(Stored data)
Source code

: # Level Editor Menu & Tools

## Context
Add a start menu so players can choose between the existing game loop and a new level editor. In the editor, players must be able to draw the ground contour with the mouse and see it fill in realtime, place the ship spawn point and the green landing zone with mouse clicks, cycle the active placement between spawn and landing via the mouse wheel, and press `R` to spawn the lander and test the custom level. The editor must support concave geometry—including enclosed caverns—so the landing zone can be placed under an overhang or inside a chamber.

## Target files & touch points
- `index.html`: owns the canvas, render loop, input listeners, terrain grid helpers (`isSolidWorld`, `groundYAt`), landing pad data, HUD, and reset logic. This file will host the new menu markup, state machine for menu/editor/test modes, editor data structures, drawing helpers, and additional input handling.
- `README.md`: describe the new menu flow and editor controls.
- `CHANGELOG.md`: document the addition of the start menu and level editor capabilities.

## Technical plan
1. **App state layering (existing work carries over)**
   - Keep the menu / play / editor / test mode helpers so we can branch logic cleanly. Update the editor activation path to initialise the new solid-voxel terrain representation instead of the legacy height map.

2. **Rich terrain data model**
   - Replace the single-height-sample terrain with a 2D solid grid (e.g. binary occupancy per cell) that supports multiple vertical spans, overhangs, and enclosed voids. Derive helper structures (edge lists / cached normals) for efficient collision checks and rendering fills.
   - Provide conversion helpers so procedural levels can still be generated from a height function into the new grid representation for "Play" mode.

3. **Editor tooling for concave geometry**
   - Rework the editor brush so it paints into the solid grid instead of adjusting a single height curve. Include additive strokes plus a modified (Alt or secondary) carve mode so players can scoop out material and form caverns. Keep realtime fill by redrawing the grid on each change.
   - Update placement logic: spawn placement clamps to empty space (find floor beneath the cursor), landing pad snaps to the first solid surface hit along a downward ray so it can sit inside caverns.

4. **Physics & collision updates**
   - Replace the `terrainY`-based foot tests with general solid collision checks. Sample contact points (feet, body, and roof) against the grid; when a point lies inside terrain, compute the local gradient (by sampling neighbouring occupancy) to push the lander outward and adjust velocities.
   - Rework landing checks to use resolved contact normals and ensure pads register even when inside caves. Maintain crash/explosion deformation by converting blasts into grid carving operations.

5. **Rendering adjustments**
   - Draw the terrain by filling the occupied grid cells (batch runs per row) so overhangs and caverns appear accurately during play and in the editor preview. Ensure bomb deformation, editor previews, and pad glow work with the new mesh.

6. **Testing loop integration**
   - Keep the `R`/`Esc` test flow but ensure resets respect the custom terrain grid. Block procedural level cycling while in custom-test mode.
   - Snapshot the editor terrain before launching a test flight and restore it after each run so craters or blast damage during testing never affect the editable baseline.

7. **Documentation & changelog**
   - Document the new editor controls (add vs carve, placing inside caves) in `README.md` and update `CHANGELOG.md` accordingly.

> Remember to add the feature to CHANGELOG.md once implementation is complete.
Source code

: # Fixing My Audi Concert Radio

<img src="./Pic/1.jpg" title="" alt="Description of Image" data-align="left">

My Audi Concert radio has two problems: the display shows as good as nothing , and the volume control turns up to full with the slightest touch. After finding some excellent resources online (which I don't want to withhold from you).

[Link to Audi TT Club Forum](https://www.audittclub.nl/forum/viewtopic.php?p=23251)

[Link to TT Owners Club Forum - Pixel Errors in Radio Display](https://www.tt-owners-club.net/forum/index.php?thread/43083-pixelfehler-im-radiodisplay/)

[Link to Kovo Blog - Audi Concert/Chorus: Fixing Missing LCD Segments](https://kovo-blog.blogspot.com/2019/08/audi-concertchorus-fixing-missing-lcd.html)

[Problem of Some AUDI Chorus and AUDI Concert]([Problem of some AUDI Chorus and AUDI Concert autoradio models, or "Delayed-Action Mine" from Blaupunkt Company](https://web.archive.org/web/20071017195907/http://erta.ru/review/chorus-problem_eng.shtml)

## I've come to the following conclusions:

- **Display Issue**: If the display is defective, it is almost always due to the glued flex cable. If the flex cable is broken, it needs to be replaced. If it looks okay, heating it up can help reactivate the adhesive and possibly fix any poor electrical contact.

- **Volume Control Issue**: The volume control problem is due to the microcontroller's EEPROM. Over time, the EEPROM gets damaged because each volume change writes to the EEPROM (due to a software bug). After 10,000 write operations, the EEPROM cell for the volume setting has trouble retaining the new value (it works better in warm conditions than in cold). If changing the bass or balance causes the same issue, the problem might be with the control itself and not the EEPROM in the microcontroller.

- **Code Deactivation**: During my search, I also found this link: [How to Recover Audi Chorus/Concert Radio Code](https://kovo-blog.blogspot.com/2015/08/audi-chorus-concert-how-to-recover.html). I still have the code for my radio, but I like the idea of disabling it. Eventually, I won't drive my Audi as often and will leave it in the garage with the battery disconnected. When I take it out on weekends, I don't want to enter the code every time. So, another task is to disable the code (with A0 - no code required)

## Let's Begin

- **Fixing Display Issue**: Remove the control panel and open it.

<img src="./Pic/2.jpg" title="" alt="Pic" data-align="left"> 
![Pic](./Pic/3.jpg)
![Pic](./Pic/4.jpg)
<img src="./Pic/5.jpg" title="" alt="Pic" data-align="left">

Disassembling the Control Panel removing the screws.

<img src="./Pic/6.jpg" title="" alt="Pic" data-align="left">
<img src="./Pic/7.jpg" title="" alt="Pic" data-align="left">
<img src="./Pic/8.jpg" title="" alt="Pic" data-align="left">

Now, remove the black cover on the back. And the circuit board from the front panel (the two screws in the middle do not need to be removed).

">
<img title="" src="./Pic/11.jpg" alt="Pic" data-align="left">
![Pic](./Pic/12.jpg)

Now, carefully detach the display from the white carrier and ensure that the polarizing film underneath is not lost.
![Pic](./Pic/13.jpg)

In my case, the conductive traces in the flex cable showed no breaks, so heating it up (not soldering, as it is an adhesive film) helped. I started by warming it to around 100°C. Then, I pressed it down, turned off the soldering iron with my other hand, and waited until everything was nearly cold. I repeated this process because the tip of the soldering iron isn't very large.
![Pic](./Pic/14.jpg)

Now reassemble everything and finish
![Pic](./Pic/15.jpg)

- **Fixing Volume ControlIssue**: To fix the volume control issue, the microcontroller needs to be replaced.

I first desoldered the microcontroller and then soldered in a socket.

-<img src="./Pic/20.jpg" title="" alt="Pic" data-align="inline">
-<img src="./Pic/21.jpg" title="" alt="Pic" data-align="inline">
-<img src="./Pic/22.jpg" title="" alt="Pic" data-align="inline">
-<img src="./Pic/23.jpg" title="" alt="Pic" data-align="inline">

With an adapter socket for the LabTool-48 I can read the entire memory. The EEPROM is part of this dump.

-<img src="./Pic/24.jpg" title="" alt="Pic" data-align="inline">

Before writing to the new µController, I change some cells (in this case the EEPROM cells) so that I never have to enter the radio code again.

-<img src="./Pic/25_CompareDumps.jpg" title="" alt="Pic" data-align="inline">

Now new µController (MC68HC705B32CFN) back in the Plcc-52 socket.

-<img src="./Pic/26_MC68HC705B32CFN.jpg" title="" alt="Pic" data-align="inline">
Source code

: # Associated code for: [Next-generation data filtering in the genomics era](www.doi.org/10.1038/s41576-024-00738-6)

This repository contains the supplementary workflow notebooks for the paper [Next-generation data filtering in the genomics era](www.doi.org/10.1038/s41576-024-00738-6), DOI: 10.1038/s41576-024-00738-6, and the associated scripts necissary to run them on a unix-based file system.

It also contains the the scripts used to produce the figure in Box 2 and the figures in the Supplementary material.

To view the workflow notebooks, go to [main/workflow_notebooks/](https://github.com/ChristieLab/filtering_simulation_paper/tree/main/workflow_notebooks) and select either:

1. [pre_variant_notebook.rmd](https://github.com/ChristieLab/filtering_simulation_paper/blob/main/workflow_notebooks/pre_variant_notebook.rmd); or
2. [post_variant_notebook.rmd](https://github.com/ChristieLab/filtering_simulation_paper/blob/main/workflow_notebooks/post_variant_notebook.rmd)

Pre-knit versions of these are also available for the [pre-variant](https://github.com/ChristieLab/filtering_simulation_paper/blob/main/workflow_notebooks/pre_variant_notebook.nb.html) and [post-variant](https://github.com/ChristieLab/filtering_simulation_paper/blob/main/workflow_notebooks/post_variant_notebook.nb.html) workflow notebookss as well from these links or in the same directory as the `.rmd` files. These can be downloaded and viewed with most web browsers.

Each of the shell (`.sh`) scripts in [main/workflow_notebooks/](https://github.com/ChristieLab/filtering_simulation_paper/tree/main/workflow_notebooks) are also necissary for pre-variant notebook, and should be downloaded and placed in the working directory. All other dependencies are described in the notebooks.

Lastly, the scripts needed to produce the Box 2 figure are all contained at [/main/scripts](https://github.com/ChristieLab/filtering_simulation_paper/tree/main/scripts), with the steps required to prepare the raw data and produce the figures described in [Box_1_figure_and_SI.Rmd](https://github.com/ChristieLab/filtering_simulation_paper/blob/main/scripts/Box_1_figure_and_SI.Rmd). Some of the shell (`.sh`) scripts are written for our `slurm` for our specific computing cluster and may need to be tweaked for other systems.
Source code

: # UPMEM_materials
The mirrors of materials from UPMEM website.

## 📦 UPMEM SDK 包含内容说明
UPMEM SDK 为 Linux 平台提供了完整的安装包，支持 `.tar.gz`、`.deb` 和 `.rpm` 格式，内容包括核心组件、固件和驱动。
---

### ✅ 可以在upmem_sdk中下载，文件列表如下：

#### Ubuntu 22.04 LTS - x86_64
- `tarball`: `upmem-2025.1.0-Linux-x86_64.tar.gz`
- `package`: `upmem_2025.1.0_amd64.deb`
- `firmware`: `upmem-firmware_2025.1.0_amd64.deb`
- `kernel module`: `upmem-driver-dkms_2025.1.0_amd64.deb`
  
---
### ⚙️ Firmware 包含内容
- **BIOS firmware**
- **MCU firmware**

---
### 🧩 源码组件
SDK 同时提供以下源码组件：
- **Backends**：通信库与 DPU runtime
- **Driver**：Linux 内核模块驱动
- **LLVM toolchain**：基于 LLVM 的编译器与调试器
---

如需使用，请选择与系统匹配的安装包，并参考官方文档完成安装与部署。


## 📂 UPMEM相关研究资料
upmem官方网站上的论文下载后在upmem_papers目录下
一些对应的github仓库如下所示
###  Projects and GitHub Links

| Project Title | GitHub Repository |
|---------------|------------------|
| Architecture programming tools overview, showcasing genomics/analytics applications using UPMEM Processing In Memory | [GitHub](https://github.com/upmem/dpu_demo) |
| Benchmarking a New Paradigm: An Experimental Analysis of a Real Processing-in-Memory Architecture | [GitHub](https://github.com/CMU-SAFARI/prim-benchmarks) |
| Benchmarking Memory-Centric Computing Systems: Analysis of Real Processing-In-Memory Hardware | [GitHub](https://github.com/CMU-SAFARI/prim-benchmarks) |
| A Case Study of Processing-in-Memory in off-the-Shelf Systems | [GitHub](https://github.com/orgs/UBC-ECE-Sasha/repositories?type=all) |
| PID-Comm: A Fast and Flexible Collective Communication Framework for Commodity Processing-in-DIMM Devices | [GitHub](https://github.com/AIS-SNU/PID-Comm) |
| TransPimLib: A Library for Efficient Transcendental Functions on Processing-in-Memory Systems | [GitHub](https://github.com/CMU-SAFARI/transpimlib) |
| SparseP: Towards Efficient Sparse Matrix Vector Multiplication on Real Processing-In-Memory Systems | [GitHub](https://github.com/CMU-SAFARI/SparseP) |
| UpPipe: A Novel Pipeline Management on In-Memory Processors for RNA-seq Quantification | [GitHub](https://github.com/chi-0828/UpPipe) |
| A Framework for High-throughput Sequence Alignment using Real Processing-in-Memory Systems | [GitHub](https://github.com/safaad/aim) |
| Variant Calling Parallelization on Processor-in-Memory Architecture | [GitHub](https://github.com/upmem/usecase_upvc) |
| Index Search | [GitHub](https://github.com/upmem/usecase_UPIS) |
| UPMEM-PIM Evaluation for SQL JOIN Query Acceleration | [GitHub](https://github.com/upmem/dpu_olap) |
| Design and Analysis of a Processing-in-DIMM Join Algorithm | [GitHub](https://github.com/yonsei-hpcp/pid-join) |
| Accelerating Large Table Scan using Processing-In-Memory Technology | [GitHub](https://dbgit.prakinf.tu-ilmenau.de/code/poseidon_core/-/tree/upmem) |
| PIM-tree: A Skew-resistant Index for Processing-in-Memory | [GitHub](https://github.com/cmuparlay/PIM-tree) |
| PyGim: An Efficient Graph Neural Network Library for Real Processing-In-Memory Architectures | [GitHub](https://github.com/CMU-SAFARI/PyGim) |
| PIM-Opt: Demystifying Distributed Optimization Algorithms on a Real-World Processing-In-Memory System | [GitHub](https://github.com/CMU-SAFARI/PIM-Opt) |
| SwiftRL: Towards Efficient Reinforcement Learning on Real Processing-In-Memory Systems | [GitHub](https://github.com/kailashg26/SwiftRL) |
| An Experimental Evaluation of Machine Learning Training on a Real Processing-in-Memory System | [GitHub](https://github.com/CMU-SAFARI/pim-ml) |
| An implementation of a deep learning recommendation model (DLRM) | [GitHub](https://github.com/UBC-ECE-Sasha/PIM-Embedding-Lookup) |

**Problem description**
The lines to extract from the data above begin with the line containing "3. **Editor tooling for concave geometry**" and end with the line containing "5. **Rendering adjustments**". Extract them exactly, including both.

**Solution below**
3. **Editor tooling for concave geometry**
   - Rework the editor brush so it paints into the solid grid instead of adjusting a single height curve. Include additive strokes plus a modified (Alt or secondary) carve mode so players can scoop out material and form caverns. Keep realtime fill by redrawing the grid on each change.
   - Update placement logic: spawn placement clamps to empty space (find floor beneath the cursor), landing pad snaps to the first solid surface hit along a downward ray so it can sit inside caverns.

4. **Physics & collision updates**
   - Replace the `terrainY`-based foot tests with general solid collision checks. Sample contact points (feet, body, and roof) against the grid; when a point lies inside terrain, compute the local gradient (by sampling neighbouring occupancy) to push the lander outward and adjust velocities.
   - Rework landing checks to use resolved contact normals and ensure pads register even when inside caves. Maintain crash/explosion deformation by converting blasts into grid carving operations.

5. **Rendering adjustments**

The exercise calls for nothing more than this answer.